New Data Protection Law in the State of Utah

The Utah Consumer Privacy Act or UCPA, also known as S.B. 227, is a comprehensive data privacy law that was recently enacted in the U.S. state of Utah in March of 2022. With the passing of the UCPA, Utah becomes the fourth state within the U.S. to pass comprehensive data privacy legislation for the purposes of regulating the collection and processing of personal information, including the Colorado Privacy Act and the California Consumer Privacy Act. To this point, the law establishes the requirements that data controllers and processors within Utah must adhere to when collecting, processing, using, disclosing, and destroying personal information concerning consumers within the state. Moreover, the law also outlines the punishments that can be imposed against individuals and businesses within Utah that are found to be in violation of the law.

What is the scope and applicability of the UCPA?

In terms of the scope and applicability of the Utah Consumer Privacy Act, the provisions of the law apply to data “controllers and processors that 1) conduct business in Utah or produce a product or service targeted to consumers who are Utah residents; 2) have annual revenue of $25 million or more; and 3) meet at least one of the following thresholds: i) during a calendar year, control or process the personal data of 100,000 or more consumers; or ii) derive over 50 percent of the entity’s gross revenue from the sale of personal data and control or process personal data of 25,000 or more consumers.” Conversely, the law defines consumers as “Utah residents acting in an individual or household context; individuals acting in an employment or commercial context are expressly excluded from the scope of the statute.”

What are the duties of data controllers and processors under the law?

Under the Utah Consumer Privacy Act, data controllers and processors that operate within the state are responsible for providing Utah consumers with a “reasonably accessible and clear privacy notice” containing the following information:

• The categories of personal data that will be collected and processed by the data controller and processor respectively.
• The purposes for which personal data is to be collected and processed.
• The ways in which Utah consumers can exercise their rights under the law.
• Any categories of personal data that a data controller or processor intends to disclose to third parties, if applicable.
• Any categories of third parties that a data controller intends to disclose personal data to, if applicable.
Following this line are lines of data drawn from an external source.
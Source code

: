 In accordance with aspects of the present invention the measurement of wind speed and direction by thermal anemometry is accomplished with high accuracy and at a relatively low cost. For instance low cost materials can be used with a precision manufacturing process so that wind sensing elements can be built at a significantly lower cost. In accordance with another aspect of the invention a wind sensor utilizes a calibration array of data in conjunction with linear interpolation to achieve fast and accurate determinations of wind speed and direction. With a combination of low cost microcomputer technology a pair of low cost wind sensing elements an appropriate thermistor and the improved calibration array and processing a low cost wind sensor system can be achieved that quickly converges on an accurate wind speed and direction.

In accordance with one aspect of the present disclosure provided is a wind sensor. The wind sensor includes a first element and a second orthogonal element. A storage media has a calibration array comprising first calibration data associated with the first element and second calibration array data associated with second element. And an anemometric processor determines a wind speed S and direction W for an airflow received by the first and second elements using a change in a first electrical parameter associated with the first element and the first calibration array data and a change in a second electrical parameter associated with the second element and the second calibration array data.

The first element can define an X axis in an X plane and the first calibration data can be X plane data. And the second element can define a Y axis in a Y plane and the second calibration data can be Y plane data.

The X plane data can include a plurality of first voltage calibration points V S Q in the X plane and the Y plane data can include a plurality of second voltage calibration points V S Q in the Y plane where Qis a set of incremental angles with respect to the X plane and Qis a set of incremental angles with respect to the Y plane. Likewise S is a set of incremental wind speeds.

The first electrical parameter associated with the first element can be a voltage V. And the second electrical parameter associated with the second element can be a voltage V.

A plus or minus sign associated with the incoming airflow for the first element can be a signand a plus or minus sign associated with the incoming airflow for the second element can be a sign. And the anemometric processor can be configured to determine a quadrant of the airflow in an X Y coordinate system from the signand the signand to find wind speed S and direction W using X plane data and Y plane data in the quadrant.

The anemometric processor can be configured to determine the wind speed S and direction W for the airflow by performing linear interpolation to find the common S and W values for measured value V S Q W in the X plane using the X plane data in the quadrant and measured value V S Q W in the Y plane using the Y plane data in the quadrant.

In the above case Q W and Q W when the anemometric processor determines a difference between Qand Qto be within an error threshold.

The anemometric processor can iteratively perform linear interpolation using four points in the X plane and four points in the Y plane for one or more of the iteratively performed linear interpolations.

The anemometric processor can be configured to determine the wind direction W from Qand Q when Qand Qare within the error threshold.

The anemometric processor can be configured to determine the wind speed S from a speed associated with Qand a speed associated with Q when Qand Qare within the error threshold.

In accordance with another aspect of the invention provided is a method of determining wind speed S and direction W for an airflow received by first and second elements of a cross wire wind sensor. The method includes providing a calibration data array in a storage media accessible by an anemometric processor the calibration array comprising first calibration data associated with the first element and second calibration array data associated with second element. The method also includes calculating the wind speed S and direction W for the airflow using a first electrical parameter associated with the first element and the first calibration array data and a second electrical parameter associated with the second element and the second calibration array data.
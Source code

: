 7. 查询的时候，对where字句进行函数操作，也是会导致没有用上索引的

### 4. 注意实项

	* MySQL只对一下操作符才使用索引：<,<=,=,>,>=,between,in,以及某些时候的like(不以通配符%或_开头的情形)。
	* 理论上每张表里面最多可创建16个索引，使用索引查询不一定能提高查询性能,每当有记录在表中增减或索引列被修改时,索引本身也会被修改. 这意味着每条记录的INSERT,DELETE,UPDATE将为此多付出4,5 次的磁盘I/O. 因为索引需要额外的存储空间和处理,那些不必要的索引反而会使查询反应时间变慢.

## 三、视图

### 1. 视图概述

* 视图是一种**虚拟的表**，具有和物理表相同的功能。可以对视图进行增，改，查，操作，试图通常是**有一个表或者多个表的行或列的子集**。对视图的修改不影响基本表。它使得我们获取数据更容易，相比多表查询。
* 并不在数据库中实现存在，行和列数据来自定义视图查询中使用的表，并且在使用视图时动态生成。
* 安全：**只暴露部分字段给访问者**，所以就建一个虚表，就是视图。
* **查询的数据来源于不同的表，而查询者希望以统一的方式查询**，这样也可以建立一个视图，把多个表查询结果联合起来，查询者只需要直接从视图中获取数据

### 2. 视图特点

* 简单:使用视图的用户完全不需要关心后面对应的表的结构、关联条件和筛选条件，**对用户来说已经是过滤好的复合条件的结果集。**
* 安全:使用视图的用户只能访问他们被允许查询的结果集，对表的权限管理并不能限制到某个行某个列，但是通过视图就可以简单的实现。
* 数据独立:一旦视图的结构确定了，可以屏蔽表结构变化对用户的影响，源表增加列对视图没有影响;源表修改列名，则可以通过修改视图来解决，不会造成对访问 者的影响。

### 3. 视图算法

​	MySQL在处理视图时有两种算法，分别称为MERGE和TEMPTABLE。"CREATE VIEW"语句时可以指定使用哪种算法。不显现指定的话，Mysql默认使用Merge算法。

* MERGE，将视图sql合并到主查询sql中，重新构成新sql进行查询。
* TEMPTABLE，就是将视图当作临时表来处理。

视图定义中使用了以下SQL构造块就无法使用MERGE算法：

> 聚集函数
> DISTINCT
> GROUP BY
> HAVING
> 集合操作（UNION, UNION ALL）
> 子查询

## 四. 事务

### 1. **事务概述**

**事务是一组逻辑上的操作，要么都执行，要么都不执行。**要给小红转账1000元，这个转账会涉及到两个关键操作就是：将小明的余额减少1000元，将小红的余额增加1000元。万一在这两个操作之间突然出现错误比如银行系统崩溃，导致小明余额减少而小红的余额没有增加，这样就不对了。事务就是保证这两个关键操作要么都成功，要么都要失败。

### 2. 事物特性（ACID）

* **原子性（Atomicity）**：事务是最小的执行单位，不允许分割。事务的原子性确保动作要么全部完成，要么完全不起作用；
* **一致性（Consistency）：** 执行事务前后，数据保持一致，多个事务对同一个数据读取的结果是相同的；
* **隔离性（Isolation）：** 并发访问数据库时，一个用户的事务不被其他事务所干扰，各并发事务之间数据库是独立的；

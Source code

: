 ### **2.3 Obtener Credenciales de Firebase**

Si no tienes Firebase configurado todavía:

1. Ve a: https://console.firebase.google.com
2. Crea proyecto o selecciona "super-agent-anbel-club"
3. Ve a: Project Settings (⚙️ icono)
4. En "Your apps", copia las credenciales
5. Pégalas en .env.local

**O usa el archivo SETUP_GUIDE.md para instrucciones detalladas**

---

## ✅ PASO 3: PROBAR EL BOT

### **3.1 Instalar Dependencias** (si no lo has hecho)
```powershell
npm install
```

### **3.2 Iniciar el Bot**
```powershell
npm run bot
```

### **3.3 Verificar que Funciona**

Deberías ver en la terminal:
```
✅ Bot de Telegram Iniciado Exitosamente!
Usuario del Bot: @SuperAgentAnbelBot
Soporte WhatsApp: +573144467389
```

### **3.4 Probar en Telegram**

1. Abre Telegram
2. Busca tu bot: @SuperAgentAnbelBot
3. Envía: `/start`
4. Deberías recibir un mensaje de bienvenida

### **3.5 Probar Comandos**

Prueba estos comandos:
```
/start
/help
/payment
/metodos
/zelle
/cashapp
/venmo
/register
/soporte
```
Furthermore, if a data controller or processor intends to use the personal data of a Utah consumer for the purposes of engaging in targeted marketing, the data controller or processor must also provide said consumer with information detailing the manner in which they can opt out of such practices. Alternatively, the UCPA also mandates that data controllers and processors enter into a contractual agreement that outlines the instructions governing the collection and processing of personal data, the nature and purpose of the collection and processing of personal data, and the duration of such collection and processing, among other pertinent details.

What are the rights of consumers within Utah under the UCPA?

Under the Utah Consumer Privacy Act, consumers within the state are entitled to the following data protection and personal privacy rights:

• The right to be informed of the collection and processing of their personal data.
• The right to access their personal data.
• The right to rectify or erase their personal data.
• The right to object to or opt out of consent.
• The right to prohibit the processing of their personal data for direct marketing purposes.
• The right to obtain a copy of their personal data
• The right to transmit their personal data to another controller without impediment, in instances where data processing is carried out via automated means.

What are the penalties for violating the UCPA?

In terms of the enforcement of the Utah Consumer Privacy Act, the provisions set forth in the law are enforced by the Utah attorney general. Notably, the Utah Consumer Privacy Act does not provide consumers within the state with a private right of action, as all penalties that are imposed under the law are issued at the discretion of the Utah attorney general. With this being said, businesses and organizations within Utah that are found to be in violation of the law are subject to a monetary penalty of up to $7,500 per violation. Additionally, the law also tasks the Utah Department of Commerce, Division of Consumer Protection with establishing a system that consumers within the state can access for the purpose of filing complaints against business entities that they feel have violated their rights under the law.

Following the enactment of the Colorado Privacy Act, the Virginia Consumer Data Protection Act or VCDPA, and the California Consumer Privacy Act or the CCPA, Utah’s Consumer Privacy Act represents the fourth comprehensive data protection law to be passed at the U.S. state level as of 2022. As the issues of data protection and personal privacy have become far more pronounced in the past decade, as online communication continues to become the standard way of communication around the world, many other U.S. states are sure to pass similar laws in the near future, as a data privacy law at the federal level does not appear to be forthcoming at this time. More importantly, however, the Utah Consumer Privacy Act ensures that consumers within the state have the means to protect their personal data and in turn, their privacy.